Cow, 2021, Andrea Arnold

In ihrem radikal direkten Film „Cow“ braucht Andrea Arnold keine Vermenschlichungsstrategie, sondern lässt uns das Tier als das wahrnehmen, was es ist: ein gefühlsfähiges Wesen.

Eine Kamera und eine Kuh, dazu Geräusche, das ist ein maximal spartanisches Setting für anderthalb Stunden. Vier Jahre lang haben Andrea Arnold und ihr Team (wichtig hier vor allem der Mann vom Sound Department, Nikky French) immer wieder die Kuh Luma, die auf einer Milchfarm in Kent lebt, besucht und sie gefilmt. Der erste Eindruck, den die Bilder von Cow einem aufdrängen, ist der einer radikalen Direktheit. Die Handkamera ist fast ununterbrochen dicht am Körper der Kuh, gleich zu Anfang versinkt sie tief in ihren Augen. Ihr Film sei „a labour of love“, hat Arnold erklärt.
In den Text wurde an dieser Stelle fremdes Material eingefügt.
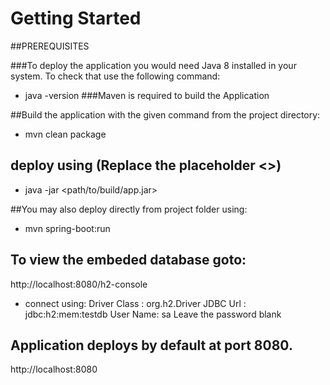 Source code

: # Getting Started

##PREREQUISITES

###To deploy the application you would need Java 8 installed in your system. To check that use the following command:
 - java -version
###Maven is required to build the Application

##Build the application with the given command from the project directory:
 - mvn clean package

## deploy using (Replace the placeholder <>)
 - java -jar <path/to/build/app.jar>   

##You may also deploy directly from project folder using:
 - mvn spring-boot:run
 
 
## To view the embeded database goto: 
http://localhost:8080/h2-console 
   - connect using:
       Driver Class : org.h2.Driver
       JDBC Url : jdbc:h2:mem:testdb
       User Name: sa
       Leave the password blank
       
## Application deploys by default at port 8080.       
   http://localhost:8080
 
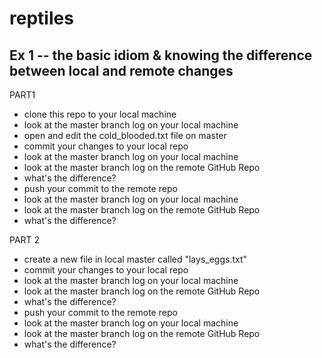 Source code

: reptiles
========

Ex 1 -- the basic idiom & knowing the difference between local and remote changes
--------------------------
PART1
* clone this repo to your local machine
* look at the master branch log on your local machine
* open and edit the cold_blooded.txt file on master
* commit your changes to your local repo
* look at the master branch log on your local machine
* look at the master branch log on the remote GitHub Repo
* what's the difference?
* push your commit to the remote repo
* look at the master branch log on your local machine
* look at the master branch log on the remote GitHub Repo
* what's the difference?

PART 2
* create a new file in local master called "lays_eggs.txt"
* commit your changes to your local repo
* look at the master branch log on your local machine
* look at the master branch log on the remote GitHub Repo
* what's the difference?
* push your commit to the remote repo
* look at the master branch log on your local machine
* look at the master branch log on the remote GitHub Repo
* what's the difference?
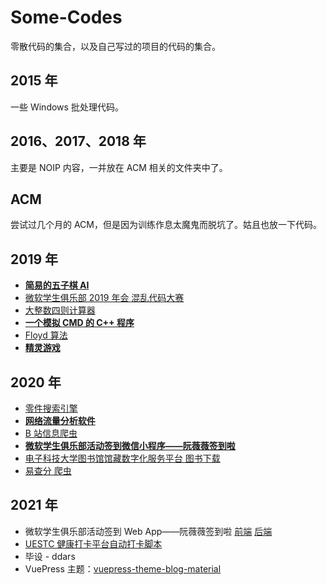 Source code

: # Some-Codes

零散代码的集合，以及自己写过的项目的代码的集合。

## 2015 年

一些 Windows 批处理代码。

## 2016、2017、2018 年

主要是 NOIP 内容，一并放在 ACM 相关的文件夹中了。

## ACM

尝试过几个月的 ACM，但是因为训练作息太魔鬼而脱坑了。姑且也放一下代码。

## 2019 年

* [**简易的五子棋 AI**](2019/Gomoku/)
* [微软学生俱乐部 2019 年会 混乱代码大赛](2019/Chaos_Code.cpp)
* [大整数四则计算器](2019/BigInteger.cpp)
* [**一个模拟 CMD 的 C++ 程序**](2019/SimpleCMD)
* [Floyd 算法](2019/Floyd.cpp)
* [**精灵游戏**](2019/Sprite/)

## 2020 年

* [零件搜索引擎](2020/零件搜索引擎/)
* [**网络流量分析软件**](2020/NetworkMonitor)
* [B 站信息爬虫](2020/bilibili-spider)
* [**微软学生俱乐部活动签到微信小程序——阮薇薇签到啦**](https://github.com/uestc-msc/wechat-mini-program)
* [电子科技大学图书馆馆藏数字化服务平台 图书下载](2020/uestc-library-downloader)
* [易查分 爬虫](2020/yichafen-spyder)

## 2021 年

* 微软学生俱乐部活动签到 Web App——阮薇薇签到啦 [前端](https://github.com/uestc-msc/uestcmsc_webapp_frontend) [后端](https://github.com/uestc-msc/uestcmsc_webapp_backend)
* [UESTC 健康打卡平台自动打卡脚本](https://github.com/lyh543/UESTC-ncov-AutoReport)
* 毕设 - ddars
* VuePress 主题：[vuepress-theme-blog-material](https://github.com/lyh543/vuepress-theme-blog-material)

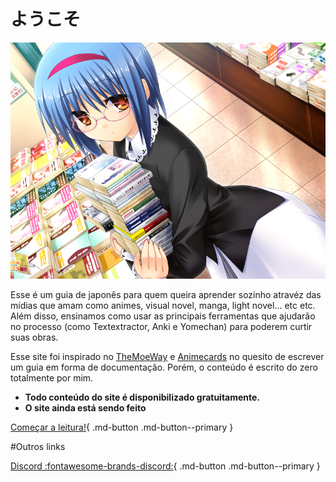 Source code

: # ようこそ

![mio](imagens/mio.png)

Esse é um guia de japonês para quem queira aprender sozinho atravéz das mídias que amam como animes, visual novel, manga, light novel... etc etc. Além disso, ensinamos como usar as principais ferramentas que ajudarão no processo (como Textextractor, Anki e Yomechan) para poderem curtir suas obras.

Esse site foi inspirado no [TheMoeWay](https://learnjapanese.moe/) e [Animecards](https://animecards.site/) no quesito de escrever um guia em forma de documentação. Porém, o conteúdo é escrito do zero totalmente por mim. 

- **Todo conteúdo do site é disponibilizado gratuitamente.**
- **O site ainda está sendo feito**

[Começar a leitura!](intro.md){ .md-button .md-button--primary }

#Outros links

[Discord :fontawesome-brands-discord:](https://discord.gg/ueEbbgUh2f){ .md-button .md-button--primary }







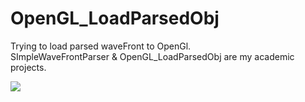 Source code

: # OpenGL_LoadParsedObj
Trying to load parsed waveFront to OpenGl.<br />
SImpleWaveFrontParser & OpenGL_LoadParsedObj are my academic projects. 

<img src="https://i.stack.imgur.com/vbiS5.png?s=328&g=1" />
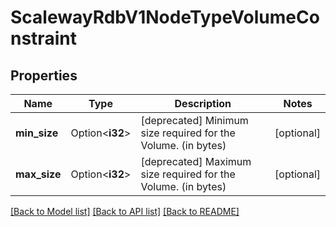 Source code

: # ScalewayRdbV1NodeTypeVolumeConstraint

## Properties

Name | Type | Description | Notes
------------ | ------------- | ------------- | -------------
**min_size** | Option<**i32**> | [deprecated] Minimum size required for the Volume. (in bytes) | [optional]
**max_size** | Option<**i32**> | [deprecated] Maximum size required for the Volume. (in bytes) | [optional]

[[Back to Model list]](../README.md#documentation-for-models) [[Back to API list]](../README.md#documentation-for-api-endpoints) [[Back to README]](../README.md)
Das Erstaunliche ist, dass Cow sich für die Vermittlung dieser Liebe nicht, wie in konventionellen Tierdokus häufig, der Anthropomorphisierung bedient. Vielmehr wird jeder projektive Impuls – das Menschliche im Anderen erkennen et cetera – von der Kamera rigoros unterbunden. Arnold markiert ständig Differenzen und filmt zum Beispiel ausgiebig, wie Luma nach der Geburt ihres Kalbes mit raushängender Nabelschnur durch den Stall läuft. Die Bilder sind dreckig und, naja, tierisch halt. Es gibt keine Ästhetisierung, jedes Geschehen soll direkt vom Bild ins Auge. Und es erschließt sich erst beim zweiten und wahrscheinlich mehr noch beim dritten Sehen, wie kunstvoll und subtil die Szenen gebaut sind.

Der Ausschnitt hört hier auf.